REQUIREMENT: An exact reproduction of the records is required, with all images left out.

RAW DATA:
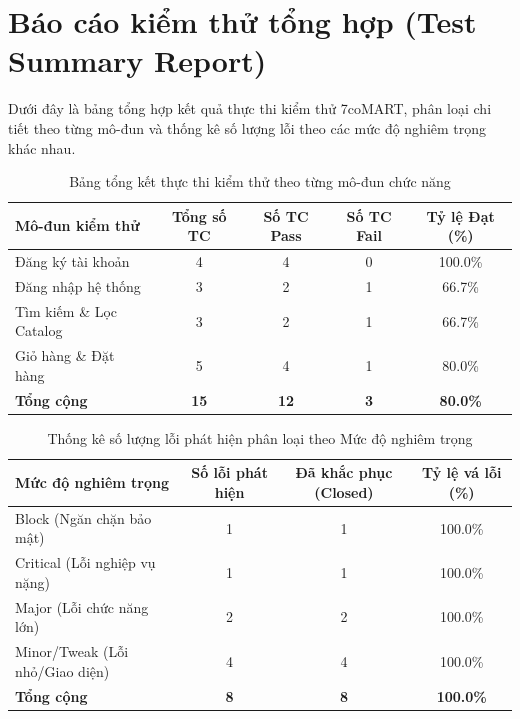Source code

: \section{Báo cáo kiểm thử tổng hợp (Test Summary Report)}
Dưới đây là bảng tổng hợp kết quả thực thi kiểm thử 7coMART, phân loại chi tiết theo từng mô-đun và thống kê số lượng lỗi theo các mức độ nghiêm trọng khác nhau.

\begin{table}[H]
\centering
\caption{Bảng tổng kết thực thi kiểm thử theo từng mô-đun chức năng}
\renewcommand{\arraystretch}{1.2}
\begin{tabular}{|l|c|c|c|c|}
\hline
\textbf{Mô-đun kiểm thử} & \textbf{Tổng số TC} & \textbf{Số TC Pass} & \textbf{Số TC Fail} & \textbf{Tỷ lệ Đạt (\%)} \\ \hline
Đăng ký tài khoản & 4 & 4 & 0 & 100.0\% \\ \hline
Đăng nhập hệ thống & 3 & 2 & 1 & 66.7\% \\ \hline
Tìm kiếm \& Lọc Catalog & 3 & 2 & 1 & 66.7\% \\ \hline
Giỏ hàng \& Đặt hàng & 5 & 4 & 1 & 80.0\% \\ \hline
\textbf{Tổng cộng} & \textbf{15} & \textbf{12} & \textbf{3} & \textbf{80.0\%} \\ \hline
\end{tabular}
\end{table}

\begin{table}[H]
\centering
\caption{Thống kê số lượng lỗi phát hiện phân loại theo Mức độ nghiêm trọng}
\renewcommand{\arraystretch}{1.2}
\begin{tabular}{|l|c|c|c|}
\hline
\textbf{Mức độ nghiêm trọng} & \textbf{Số lỗi phát hiện} & \textbf{Đã khắc phục (Closed)} & \textbf{Tỷ lệ vá lỗi (\%)} \\ \hline
Block (Ngăn chặn bảo mật) & 1 & 1 & 100.0\% \\ \hline
Critical (Lỗi nghiệp vụ nặng) & 1 & 1 & 100.0\% \\ \hline
Major (Lỗi chức năng lớn) & 2 & 2 & 100.0\% \\ \hline
Minor/Tweak (Lỗi nhỏ/Giao diện) & 4 & 4 & 100.0\% \\ \hline
\textbf{Tổng cộng} & \textbf{8} & \textbf{8} & \textbf{100.0\%} \\ \hline
\end{tabular}
\end{table}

ANSWER BOX:
Source code

: \section{Báo cáo kiểm thử tổng hợp (Test Summary Report)}
Dưới đây là bảng tổng hợp kết quả thực thi kiểm thử 7coMART, phân loại chi tiết theo từng mô-đun và thống kê số lượng lỗi theo các mức độ nghiêm trọng khác nhau.

\begin{table}[H]
\centering
\caption{Bảng tổng kết thực thi kiểm thử theo từng mô-đun chức năng}
\renewcommand{\arraystretch}{1.2}
\begin{tabular}{|l|c|c|c|c|}
\hline
\textbf{Mô-đun kiểm thử} & \textbf{Tổng số TC} & \textbf{Số TC Pass} & \textbf{Số TC Fail} & \textbf{Tỷ lệ Đạt (\%)} \\ \hline
Đăng ký tài khoản & 4 & 4 & 0 & 100.0\% \\ \hline
Đăng nhập hệ thống & 3 & 2 & 1 & 66.7\% \\ \hline
Tìm kiếm \& Lọc Catalog & 3 & 2 & 1 & 66.7\% \\ \hline
Giỏ hàng \& Đặt hàng & 5 & 4 & 1 & 80.0\% \\ \hline
\textbf{Tổng cộng} & \textbf{15} & \textbf{12} & \textbf{3} & \textbf{80.0\%} \\ \hline
\end{tabular}
\end{table}

\begin{table}[H]
\centering
\caption{Thống kê số lượng lỗi phát hiện phân loại theo Mức độ nghiêm trọng}
\renewcommand{\arraystretch}{1.2}
\begin{tabular}{|l|c|c|c|}
\hline
\textbf{Mức độ nghiêm trọng} & \textbf{Số lỗi phát hiện} & \textbf{Đã khắc phục (Closed)} & \textbf{Tỷ lệ vá lỗi (\%)} \\ \hline
Block (Ngăn chặn bảo mật) & 1 & 1 & 100.0\% \\ \hline
Critical (Lỗi nghiệp vụ nặng) & 1 & 1 & 100.0\% \\ \hline
Major (Lỗi chức năng lớn) & 2 & 2 & 100.0\% \\ \hline
Minor/Tweak (Lỗi nhỏ/Giao diện) & 4 & 4 & 100.0\% \\ \hline
\textbf{Tổng cộng} & \textbf{8} & \textbf{8} & \textbf{100.0\%} \\ \hline
\end{tabular}
\end{table}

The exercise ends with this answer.